━━ LISTED RECORDS

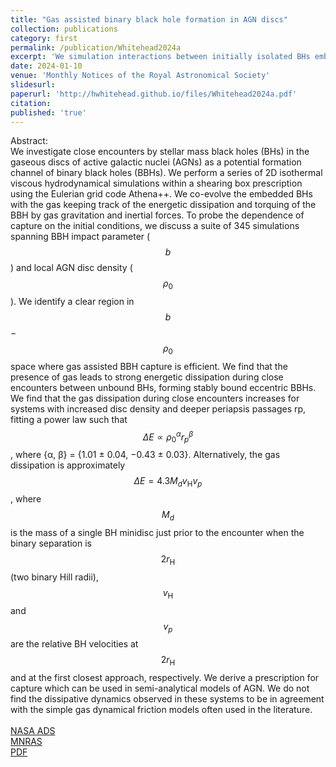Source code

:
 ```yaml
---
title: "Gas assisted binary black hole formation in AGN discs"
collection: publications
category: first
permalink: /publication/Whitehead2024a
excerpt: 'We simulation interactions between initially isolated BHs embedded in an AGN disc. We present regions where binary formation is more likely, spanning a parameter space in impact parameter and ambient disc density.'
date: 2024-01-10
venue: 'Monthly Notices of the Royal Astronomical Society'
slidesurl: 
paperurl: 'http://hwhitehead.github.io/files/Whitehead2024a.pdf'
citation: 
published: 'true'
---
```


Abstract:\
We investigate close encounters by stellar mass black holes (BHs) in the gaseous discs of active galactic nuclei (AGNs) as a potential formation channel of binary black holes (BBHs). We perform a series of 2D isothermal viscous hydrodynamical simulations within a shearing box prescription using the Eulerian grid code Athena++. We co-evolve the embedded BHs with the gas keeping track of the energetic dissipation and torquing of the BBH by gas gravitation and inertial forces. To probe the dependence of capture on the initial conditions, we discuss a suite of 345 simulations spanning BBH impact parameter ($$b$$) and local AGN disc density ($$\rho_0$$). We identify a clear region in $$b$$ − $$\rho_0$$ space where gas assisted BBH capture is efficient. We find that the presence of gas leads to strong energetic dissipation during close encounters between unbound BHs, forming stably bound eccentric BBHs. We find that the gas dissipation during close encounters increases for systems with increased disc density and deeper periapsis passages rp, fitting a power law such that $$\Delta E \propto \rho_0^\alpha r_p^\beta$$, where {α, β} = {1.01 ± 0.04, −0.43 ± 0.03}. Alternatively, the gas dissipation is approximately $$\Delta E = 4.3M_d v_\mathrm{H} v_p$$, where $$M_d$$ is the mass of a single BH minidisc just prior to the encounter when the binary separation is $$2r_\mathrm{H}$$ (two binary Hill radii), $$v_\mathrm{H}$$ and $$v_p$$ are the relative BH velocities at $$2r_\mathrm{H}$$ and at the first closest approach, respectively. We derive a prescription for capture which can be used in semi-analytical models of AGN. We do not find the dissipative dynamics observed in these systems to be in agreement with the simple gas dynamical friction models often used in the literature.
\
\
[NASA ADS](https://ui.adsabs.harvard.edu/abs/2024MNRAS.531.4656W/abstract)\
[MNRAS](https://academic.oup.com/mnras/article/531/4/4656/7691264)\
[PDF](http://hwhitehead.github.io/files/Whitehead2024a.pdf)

━━━━
━━ LISTED RECORDS

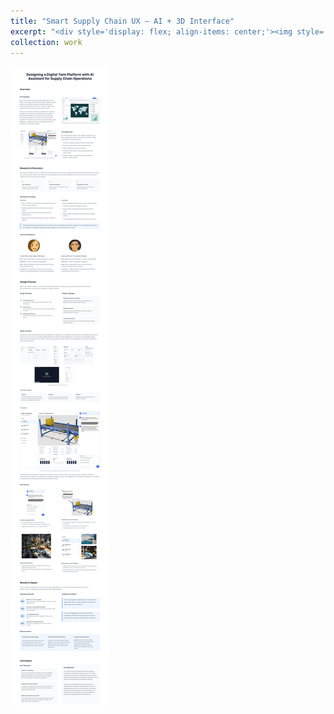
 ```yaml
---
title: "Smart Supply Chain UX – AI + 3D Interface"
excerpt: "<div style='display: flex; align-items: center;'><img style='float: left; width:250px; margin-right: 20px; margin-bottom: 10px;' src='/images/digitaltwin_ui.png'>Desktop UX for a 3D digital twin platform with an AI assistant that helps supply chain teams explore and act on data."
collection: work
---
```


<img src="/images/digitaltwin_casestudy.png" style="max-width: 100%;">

━━━━

--- EXERCISE ---
State the number of lines in the records that contain the string "hwhitehead", and nothing more.

--- WRITTEN SOLUTION ---
2